But for the base, it hardly mattered that some White House staffers resigned following the riot — an eleventh-hour act of protest of dubious weight — or that some of the president’s allies were critical of him. Just hours after the Capitol was breached, House Minority Leader Kevin McCarthy and more than half of House Republicans still voted against certifying the results of the presidential election.

The problem for Trump’s allies — and for Republicans broadly — is that it may now be impossible to maintain the already-tenuous alliance between the demands of the base and the more restrained segment of the Republican-leaning electorate.

“I get that there are competing factions within our party and there always have been,” said Stan Barnes, a former Arizona state lawmaker and longtime Republican consultant. “But the big reveal today is that those competing factions and the natural tension between the money wing of the party and the conviction-grassroots wing of the party has just been shot with a … steroid and is out of control and is not a fever that is going to break and pass anytime soon.”

Barnes, who believed before Wednesday that intraparty friction might eventually fade, said, “Any thought we were entertaining of a certain return to normalcy, whatever that looks like, is in my mind just gone.” Saddled with “these pictures of these lunatics on the Capitol steps,” he said, the GOP is now confronting a “bigger-than-all-things problem,” with the bedlam the Capitol hardening the division between the GOP’s establishment and its still-fervently pro-Trump base.

Republicans still need both the grassroots and the country club set to win in most competitive states, as evidenced by its failings in the midterm elections, in Trump’s re-election campaign and in the Georgia Senate runoffs on Tuesday.

The idea among Republicans was that in the post-Trump era it could improve on its coalition — either with a Trump-like but less polarizing figure who could still motivate the base, or with a different kind of Republican who might broaden it.
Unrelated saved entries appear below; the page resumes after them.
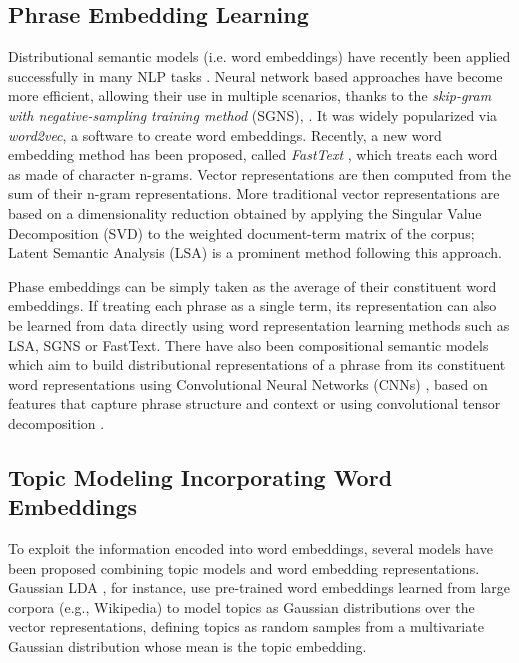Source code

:\documentclass[letterpaper]{article}
\begin{document}
\subsection{Phrase Embedding Learning}

Distributional semantic models (i.e. word embeddings) have recently been applied successfully in many NLP tasks \cite{Levy15}. Neural network based approaches have become more efficient, allowing their use in multiple scenarios, thanks to the \textit{skip-gram with negative-sampling training method} (SGNS), \cite{Mikolov13a,Mikolov13b}. It was widely popularized via \textit{word2vec}, a software to create word embeddings. Recently, a new word embedding method has been proposed, called \textit{FastText} \cite{Joulin16}, which treats each word as made of character n-grams. Vector representations are then computed from the sum of their n-gram representations.
More traditional vector representations are based on a dimensionality reduction obtained by applying the Singular Value Decomposition (SVD) to the weighted document-term matrix of the corpus; Latent Semantic Analysis (LSA) \cite{Deerwester90} is a prominent method following this approach.

Phase embeddings can be simply taken as the average of their constituent word embeddings. If treating each phrase as a single term, its representation can also be learned from data directly using word representation learning methods such as LSA, SGNS or FastText. There have also been compositional semantic models which aim to build distributional representations of a phrase from its constituent
word representations using Convolutional Neural Networks (CNNs) \cite{le2014distributed}, based on features that capture phrase structure and context \cite{yu2015learning} or using convolutional tensor decomposition \cite{huang2016unsupervised}.

\subsection{Topic Modeling Incorporating Word Embeddings}

To exploit the information encoded into word embeddings, several models have been proposed combining topic models and word embedding representations. Gaussian LDA \cite{Das15}, for instance, use pre-trained word embeddings learned from large corpora (e.g., Wikipedia) to model topics as Gaussian distributions over the vector representations, defining topics as random samples from a multivariate Gaussian distribution whose mean is the topic embedding.
\end{document}

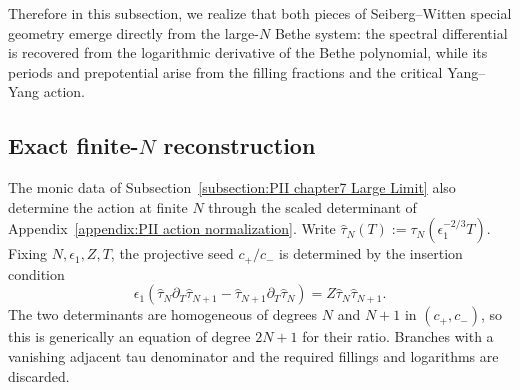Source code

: \documentclass[a4paper,11pt]{article}
\numberwithin{equation}{section}
\begin{document}
Therefore in this subsection, we realize that both pieces of Seiberg–Witten special geometry emerge directly from the large-$N$ Bethe system: the spectral differential is recovered from the logarithmic derivative of the Bethe polynomial, while its periods and prepotential arise from the filling fractions and the critical Yang–Yang action.

\subsection{Exact finite-\texorpdfstring{$N$}{N} reconstruction}
\label{subsection:PII exact finite reconstruction}

The monic data of Subsection~\ref{subsection:PII chapter7 Large Limit}
also determine the action at finite $N$ through the scaled
determinant of Appendix~\ref{appendix:PII action normalization}.
Write $\widehat{\tau}_{N}(T):=\tau_{N}(\epsilon_{1}^{-2/3}T)$.
Fixing $N,\epsilon_{1},Z,T$, the projective seed $c_{+}/c_{-}$ is
determined by the insertion condition
\begin{equation}
\label{equation:PII exact seed condition}
\epsilon_{1}\left(
\widehat{\tau}_{N}\partial_{T}\widehat{\tau}_{N+1}
-\widehat{\tau}_{N+1}\partial_{T}\widehat{\tau}_{N}\right)
=Z\widehat{\tau}_{N}\widehat{\tau}_{N+1}.
\end{equation}
The two determinants are homogeneous of degrees $N$ and $N+1$ in
$(c_{+},c_{-})$, so this is generically an equation of degree
$2N+1$ for their ratio.  Branches with a vanishing adjacent tau
denominator and the required fillings and logarithms are discarded.
\end{document}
According to that thinking, traditionalist Republicans could likely stomach the former, as they had Trump, and rank-and-file Republicans could come around to the latter.

But with images of the riot etched into the nation’s consciousness on Wednesday, that equation may have changed. "I think it was a political 9/11," said one prominent Republican strategist, describing a moment at which "the establishment that hated having Trump and couldn’t stand it and tolerated it and put up with the populism and put up with all this s---, they have their moment."

"It’s the establishment strikes back," he said. And between the establishment and the base, he said, now “we’ll see who has the most staying power.”